Thu, Nov 11, 2004 - Page 2 News List

EPA to establish network to ensure groundwater safety

POLLUTION To maintain groundwater quality, the environmental agency plans to add 180 `alarm' wells around vulnerable sites in northern Taiwan


To monitor environmental pollution, an alarm system of 180 wells will be built around the island over the following three years to monitor groundwater quality, the Environmental Protection Administration (EPA) said yesterday.

EPA officials said yesterday there are currently 431 standard monitoring wells, through which the quality of groundwater is regularly examined. Every three months, data pertaining to heavy metals, pH levels, temperature, electrical conductivity, dissolved oxygen and other gases, in groundwater is recorded.

However, for certain sites vulnerable to pollution, such as industrial complexes and electroplate factories, more monitoring wells will be set up to determine potential risks.
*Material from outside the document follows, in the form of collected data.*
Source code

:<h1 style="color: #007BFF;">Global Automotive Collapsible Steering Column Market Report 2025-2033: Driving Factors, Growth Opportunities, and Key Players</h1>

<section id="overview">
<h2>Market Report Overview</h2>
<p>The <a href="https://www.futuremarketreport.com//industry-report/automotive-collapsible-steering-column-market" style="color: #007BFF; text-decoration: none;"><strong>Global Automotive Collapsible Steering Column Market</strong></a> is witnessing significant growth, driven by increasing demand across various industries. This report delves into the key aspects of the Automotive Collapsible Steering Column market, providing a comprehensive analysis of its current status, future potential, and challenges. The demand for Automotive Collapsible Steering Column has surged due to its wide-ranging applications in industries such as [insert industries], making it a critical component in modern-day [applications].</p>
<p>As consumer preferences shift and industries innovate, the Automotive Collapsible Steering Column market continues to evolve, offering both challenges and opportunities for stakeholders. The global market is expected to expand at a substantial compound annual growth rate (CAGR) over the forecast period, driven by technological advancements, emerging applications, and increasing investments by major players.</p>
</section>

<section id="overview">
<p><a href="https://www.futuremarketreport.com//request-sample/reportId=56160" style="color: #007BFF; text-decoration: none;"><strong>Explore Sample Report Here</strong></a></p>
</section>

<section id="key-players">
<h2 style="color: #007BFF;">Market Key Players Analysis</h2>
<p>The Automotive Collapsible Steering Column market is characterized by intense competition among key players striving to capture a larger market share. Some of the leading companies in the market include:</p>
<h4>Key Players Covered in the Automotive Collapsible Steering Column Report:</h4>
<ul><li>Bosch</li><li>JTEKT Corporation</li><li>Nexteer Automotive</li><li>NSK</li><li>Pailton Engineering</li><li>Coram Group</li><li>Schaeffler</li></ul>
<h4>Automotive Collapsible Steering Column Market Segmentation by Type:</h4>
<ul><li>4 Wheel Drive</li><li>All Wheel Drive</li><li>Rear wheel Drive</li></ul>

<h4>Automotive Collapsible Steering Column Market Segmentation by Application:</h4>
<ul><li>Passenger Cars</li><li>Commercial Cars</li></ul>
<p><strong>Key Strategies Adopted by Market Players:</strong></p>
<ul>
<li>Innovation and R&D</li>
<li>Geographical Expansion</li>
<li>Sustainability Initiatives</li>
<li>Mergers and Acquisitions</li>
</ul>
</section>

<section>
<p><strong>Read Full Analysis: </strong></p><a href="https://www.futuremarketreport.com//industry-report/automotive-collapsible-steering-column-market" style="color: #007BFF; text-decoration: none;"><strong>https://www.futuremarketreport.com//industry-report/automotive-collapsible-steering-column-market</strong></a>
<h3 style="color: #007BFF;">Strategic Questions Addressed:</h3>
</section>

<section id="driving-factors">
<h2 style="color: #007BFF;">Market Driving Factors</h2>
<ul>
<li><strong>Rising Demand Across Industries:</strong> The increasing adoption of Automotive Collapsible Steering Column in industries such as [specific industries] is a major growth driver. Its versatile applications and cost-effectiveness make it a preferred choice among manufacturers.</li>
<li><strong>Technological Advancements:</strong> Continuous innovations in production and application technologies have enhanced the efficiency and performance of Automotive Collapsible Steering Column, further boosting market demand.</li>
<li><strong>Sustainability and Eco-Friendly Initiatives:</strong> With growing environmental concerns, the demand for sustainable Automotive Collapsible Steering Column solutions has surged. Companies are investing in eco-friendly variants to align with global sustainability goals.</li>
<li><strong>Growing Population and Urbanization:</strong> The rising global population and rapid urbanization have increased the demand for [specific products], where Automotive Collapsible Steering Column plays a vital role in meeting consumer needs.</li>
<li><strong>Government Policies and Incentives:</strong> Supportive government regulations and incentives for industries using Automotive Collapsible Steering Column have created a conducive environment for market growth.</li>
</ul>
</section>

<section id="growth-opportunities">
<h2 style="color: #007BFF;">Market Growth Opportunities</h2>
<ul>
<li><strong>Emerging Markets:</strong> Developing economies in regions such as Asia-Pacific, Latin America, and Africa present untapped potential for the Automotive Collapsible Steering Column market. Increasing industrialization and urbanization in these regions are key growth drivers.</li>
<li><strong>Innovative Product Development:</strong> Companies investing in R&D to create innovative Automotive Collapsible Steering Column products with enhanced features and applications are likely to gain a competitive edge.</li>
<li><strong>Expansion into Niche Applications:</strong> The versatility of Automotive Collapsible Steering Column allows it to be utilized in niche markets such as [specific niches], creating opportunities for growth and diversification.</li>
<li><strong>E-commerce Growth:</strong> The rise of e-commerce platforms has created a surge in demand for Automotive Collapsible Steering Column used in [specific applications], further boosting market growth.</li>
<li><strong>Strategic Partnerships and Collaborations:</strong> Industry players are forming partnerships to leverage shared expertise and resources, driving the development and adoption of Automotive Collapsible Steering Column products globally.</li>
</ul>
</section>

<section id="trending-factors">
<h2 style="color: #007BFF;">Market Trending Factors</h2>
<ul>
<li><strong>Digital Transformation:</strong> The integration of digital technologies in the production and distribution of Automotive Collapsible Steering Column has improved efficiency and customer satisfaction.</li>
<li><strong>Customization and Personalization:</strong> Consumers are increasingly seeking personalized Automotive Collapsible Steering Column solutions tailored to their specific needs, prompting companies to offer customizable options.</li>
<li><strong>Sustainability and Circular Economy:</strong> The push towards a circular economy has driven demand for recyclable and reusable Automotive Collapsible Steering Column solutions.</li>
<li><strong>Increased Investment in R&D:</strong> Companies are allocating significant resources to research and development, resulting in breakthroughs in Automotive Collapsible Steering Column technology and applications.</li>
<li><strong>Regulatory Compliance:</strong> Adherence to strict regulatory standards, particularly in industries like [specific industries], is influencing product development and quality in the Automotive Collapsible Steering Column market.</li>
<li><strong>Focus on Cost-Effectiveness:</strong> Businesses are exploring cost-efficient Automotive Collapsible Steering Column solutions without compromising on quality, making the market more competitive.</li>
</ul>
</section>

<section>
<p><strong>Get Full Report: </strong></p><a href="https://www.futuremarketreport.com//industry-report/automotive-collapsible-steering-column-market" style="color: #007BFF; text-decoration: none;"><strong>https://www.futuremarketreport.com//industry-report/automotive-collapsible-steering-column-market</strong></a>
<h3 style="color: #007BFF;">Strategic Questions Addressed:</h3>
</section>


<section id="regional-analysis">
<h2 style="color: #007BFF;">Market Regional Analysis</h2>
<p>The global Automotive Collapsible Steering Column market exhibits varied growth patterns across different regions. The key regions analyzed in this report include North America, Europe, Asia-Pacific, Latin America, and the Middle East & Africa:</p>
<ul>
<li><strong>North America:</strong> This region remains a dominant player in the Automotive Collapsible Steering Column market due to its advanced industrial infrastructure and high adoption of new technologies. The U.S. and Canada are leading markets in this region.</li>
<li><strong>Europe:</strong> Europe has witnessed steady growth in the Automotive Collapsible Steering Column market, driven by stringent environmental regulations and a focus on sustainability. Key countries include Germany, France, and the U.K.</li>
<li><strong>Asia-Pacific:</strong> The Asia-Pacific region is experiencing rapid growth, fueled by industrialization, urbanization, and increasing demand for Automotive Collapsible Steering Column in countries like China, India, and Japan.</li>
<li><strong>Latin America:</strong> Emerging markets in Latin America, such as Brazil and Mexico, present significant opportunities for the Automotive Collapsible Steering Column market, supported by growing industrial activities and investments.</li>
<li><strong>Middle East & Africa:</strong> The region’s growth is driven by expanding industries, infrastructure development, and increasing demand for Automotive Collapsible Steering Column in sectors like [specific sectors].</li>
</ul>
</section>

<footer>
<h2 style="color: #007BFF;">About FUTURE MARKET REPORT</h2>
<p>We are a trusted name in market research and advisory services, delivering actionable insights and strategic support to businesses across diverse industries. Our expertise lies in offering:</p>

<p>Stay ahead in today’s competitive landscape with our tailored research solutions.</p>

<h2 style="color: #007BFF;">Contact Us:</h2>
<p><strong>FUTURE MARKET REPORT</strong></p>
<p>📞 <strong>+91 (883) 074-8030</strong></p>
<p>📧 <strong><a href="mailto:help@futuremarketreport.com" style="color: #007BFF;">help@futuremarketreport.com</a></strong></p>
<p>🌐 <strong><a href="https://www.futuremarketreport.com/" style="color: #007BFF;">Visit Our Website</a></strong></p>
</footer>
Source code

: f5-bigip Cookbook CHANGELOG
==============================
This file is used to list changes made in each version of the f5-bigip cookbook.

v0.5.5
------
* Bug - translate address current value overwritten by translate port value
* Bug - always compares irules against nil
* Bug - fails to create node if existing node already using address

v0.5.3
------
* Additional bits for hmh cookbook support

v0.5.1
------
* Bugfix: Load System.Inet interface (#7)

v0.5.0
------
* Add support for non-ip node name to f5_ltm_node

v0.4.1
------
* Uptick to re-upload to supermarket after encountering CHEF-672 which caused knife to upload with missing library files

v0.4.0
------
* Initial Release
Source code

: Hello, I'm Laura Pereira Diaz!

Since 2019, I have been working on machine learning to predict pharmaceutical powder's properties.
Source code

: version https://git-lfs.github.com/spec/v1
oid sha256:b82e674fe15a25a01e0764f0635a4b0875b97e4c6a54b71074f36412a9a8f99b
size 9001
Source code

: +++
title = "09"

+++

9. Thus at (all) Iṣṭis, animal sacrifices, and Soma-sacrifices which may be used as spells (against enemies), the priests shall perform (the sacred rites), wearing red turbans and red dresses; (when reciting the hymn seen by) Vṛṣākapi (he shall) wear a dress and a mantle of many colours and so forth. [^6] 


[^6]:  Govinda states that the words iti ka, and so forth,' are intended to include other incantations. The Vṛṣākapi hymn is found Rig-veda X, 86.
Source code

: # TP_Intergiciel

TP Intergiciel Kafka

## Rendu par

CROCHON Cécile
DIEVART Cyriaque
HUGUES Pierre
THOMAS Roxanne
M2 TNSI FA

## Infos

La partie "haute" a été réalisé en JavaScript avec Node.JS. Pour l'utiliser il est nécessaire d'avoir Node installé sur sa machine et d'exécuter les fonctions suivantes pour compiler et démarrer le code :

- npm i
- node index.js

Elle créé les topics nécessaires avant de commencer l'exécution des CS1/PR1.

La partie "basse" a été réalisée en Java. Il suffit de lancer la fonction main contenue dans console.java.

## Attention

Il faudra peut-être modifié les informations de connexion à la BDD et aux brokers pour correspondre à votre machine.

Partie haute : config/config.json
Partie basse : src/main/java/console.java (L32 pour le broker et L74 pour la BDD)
Lee Chin-fu (李金福), an official of the EPA's Chief Inspectorate, told the Taipei Times yesterday that the agency would designate 180 potential sites in northern Taiwan for 60 wells, as difficulties in acquiring land could not be ruled out.
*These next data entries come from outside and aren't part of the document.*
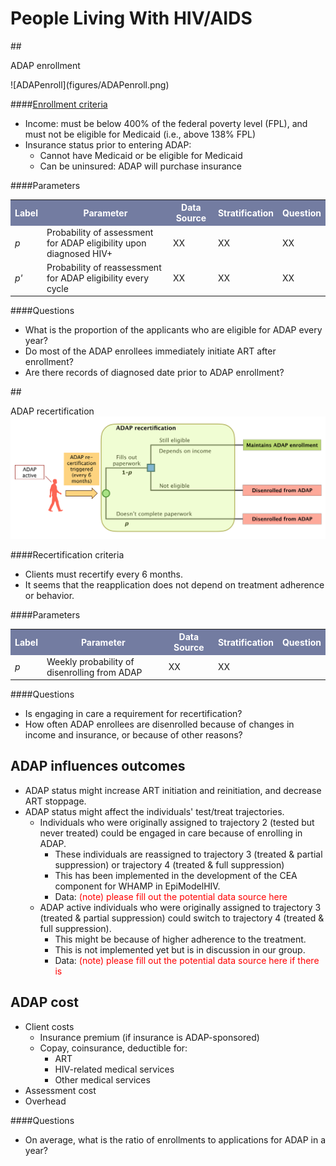 # People Living With HIV/AIDS

##<div id="ADAPenroll">ADAP enrollment</div>

<div id="ADAPenroll"></div>
![ADAPenroll](figures/ADAPenroll.png)

####[Enrollment criteria](http://adap.directory/washington#field_eligibility)
+ Income: must be below 400% of the federal poverty level (FPL), and must not be eligible for Medicaid (i.e., above 138% FPL)
+ Insurance status prior to entering ADAP:
    * Cannot have Medicaid or be eligible for Medicaid
    * Can be uninsured: ADAP will purchase insurance

####Parameters

<table>
<tr>
    <th bgcolor="#737CA1"><font COLOR="#FFFFFF"><strong>Label</strong></font></th>
    <th bgcolor="#737CA1"><font COLOR="#FFFFFF"><strong>Parameter</strong></font></th>
    <th bgcolor="#737CA1"><font COLOR="#FFFFFF"><strong>Data Source</strong></font></th>
    <th bgcolor="#737CA1"><font COLOR="#FFFFFF"><strong>Stratification</strong></font></th>
    <th bgcolor="#737CA1"><font COLOR="#FFFFFF"><strong>Question</strong></font></th>
</tr>

<tr>
    <td><i> p </i></td>
    <td> Probability of assessment for ADAP eligibility upon diagnosed HIV+ </td>
    <td> XX </td>
    <td> XX </td>
    <td> XX </td>
</tr>

<tr>
    <td><i> p' </i></td>
    <td> Probability of reassessment for ADAP eligibility every cycle </td>
    <td> XX </td>
    <td> XX </td>
    <td> XX </td>
</tr>
</table>

####Questions
* What is the proportion of the applicants who are eligible for ADAP every year? 
* Do most of the ADAP enrollees immediately initiate ART after enrollment?
* Are there records of diagnosed date prior to ADAP enrollment?


##<div id="ADAPrecertify">ADAP recertification</div>
![ADAPrecert](figures/ADAPrecert.png)

####Recertification criteria
- Clients must recertify every 6 months.
- It seems that the reapplication does not depend on treatment adherence or behavior. 


####Parameters
<table>
<tr>
    <th bgcolor="#737CA1"><font COLOR="#FFFFFF"><strong>Label</strong></font></th>
    <th bgcolor="#737CA1"><font COLOR="#FFFFFF"><strong>Parameter</strong></font></th>
    <th bgcolor="#737CA1"><font COLOR="#FFFFFF"><strong>Data Source</strong></font></th>
    <th bgcolor="#737CA1"><font COLOR="#FFFFFF"><strong>Stratification</strong></font></th>
    <th bgcolor="#737CA1"><font COLOR="#FFFFFF"><strong>Question</strong></font></th>
</tr>

<tr>
    <td><i> p </i></td>
    <td> Weekly probability of disenrolling from ADAP </td>
    <td> XX </td>
    <td> XX </td>
    <td> </td>
</tr>
</table>

####Questions

* Is engaging in care a requirement for recertification?
* How often ADAP enrollees are disenrolled because of changes in income and insurance, or because of other reasons? 


## <div id="ADAPoutcome">ADAP influences outcomes</div>
* ADAP status might increase ART initiation and reinitiation, and decrease ART stoppage.
* ADAP status might affect the individuals' test/treat trajectories. 
    - Individuals who were originally assigned to trajectory 2 (tested but never treated) could be engaged in care because of enrolling in ADAP. 
        + These individuals are reassigned to trajectory 3 (treated & partial suppression) or trajectory 4 (treated & full suppression)
        + This has been implemented in the development of the CEA component for WHAMP in EpiModelHIV.
        + Data: <font color="red"> (note) please fill out the potential data source here </font>
    - ADAP active individuals who were originally assigned to trajectory 3 (treated & partial suppression) could switch to trajectory 4 (treated & full suppression). 
        + This might be because of higher adherence to the treatment.
        + This is not implemented yet but is in discussion in our group. 
        + Data: <font color="red"> (note) please fill out the potential data source here if there is </font>


## <div id="ADAPcost">ADAP cost</div>
* Client costs
    - Insurance premium (if insurance is ADAP-sponsored)
    - Copay, coinsurance, deductible for:
      - ART
      - HIV-related medical services
      - Other medical services
* Assessment cost
* Overhead


####Questions

* On average, what is the ratio of enrollments to applications for ADAP in a year?
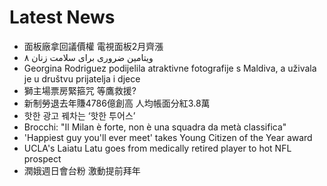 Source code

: # Latest News
-  面板廠拿回議價權 電視面板2月齊漲
-  ۸ ویتامین ضروری برای سلامت زنان
-  Georgina Rodriguez podijelila atraktivne fotografije s Maldiva, a uživala je u društvu prijatelja i djece
-  獅主場票房緊箍咒 等鷹救援?
-  新制勞退去年賺4786億創高 人均帳面分紅3.8萬
-  핫한 광고 꿰차는 ‘핫한 투어스’
-  Brocchi: "Il Milan è forte, non è una squadra da metà classifica"
-  'Happiest guy you'll ever meet' takes Young Citizen of the Year award
-  UCLA's Laiatu Latu goes from medically retired player to hot NFL prospect
-  潤娥週日會台粉 激動提前拜年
"The depth of such wells will be between 10m and 20m to get more detail about aquifers at different levels," Lee said.

Lee said that 60 wells near potential polluters in northern Taiwan would be completed. Similar tasks will be carried out in the central and southern parts of Taiwan in 2006 and 2007.
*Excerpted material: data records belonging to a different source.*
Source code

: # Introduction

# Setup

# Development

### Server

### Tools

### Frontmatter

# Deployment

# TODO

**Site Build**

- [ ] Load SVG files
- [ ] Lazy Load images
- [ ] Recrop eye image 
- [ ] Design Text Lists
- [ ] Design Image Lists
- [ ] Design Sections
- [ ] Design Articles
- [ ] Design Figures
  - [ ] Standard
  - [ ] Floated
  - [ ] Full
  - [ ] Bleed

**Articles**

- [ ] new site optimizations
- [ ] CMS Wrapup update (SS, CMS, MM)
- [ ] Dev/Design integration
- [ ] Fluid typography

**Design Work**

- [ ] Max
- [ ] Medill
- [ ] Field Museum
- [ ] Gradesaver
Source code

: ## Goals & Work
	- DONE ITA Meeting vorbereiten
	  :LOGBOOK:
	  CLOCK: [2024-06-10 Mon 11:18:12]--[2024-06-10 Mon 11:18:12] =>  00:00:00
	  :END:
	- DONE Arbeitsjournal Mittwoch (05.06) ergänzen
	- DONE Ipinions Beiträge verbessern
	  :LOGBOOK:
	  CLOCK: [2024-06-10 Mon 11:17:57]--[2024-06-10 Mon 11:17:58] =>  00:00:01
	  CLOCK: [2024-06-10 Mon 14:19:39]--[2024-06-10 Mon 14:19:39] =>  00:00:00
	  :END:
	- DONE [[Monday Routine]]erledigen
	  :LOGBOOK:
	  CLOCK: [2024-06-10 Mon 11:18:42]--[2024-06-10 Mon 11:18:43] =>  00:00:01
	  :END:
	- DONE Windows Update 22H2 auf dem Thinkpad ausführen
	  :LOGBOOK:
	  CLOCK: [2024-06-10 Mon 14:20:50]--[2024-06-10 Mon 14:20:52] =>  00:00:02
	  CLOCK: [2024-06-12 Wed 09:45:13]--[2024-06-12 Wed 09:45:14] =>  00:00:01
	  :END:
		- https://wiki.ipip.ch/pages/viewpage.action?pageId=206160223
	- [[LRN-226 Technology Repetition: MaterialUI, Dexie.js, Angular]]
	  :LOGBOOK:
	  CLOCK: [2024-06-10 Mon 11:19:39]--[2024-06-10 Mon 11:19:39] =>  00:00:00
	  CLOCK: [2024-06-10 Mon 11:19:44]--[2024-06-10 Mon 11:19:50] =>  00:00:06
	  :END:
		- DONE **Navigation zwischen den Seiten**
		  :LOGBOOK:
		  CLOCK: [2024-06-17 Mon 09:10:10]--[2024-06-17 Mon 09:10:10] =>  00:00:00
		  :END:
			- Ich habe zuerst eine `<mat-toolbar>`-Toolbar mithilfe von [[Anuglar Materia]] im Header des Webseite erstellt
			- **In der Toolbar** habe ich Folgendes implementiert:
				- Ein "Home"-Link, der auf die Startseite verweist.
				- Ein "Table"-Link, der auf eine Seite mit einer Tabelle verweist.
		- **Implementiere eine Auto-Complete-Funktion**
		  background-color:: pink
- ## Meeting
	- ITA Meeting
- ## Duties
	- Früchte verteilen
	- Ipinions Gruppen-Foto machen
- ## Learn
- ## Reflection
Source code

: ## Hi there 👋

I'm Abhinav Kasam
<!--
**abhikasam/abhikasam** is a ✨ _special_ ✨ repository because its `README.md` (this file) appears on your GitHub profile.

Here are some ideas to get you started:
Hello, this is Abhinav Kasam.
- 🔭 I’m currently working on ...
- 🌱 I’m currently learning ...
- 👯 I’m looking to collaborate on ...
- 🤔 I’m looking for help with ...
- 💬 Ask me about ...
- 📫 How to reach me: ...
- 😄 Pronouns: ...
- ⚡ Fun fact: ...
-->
Completing the network of 180 monitoring wells by the end of 2007 will cost at least NT$60 million, Lee said.

EPA officials said the alarm network would detect the distribution of possible pollutants and contaminants in groundwater and the information would be crucial for pollution prevention and control measures.

The earlier groundwater pollution is found, the easier it will be to treat it, officials said, ensuring that drinking-water sources for people living nearby, as well as their health, can be maintained.

The industrialization and urbanization of Taiwan since the early 1970s, with little regard for its environmental consequences, has led to groundwater pollution. Notorious cases of pollution include a site in Taoyuan, which was used by the American company RCA from the late 1960s to 1992. During that period, untreated waste chemical solvents were discharged into a secret well.

The site was sold to a Taiwanese company in 1992 and the EPA did not investigate it until 1994, when the pollution was exposed. In 1998, the EPA designated the area where the plant was located as a permanently polluted zone.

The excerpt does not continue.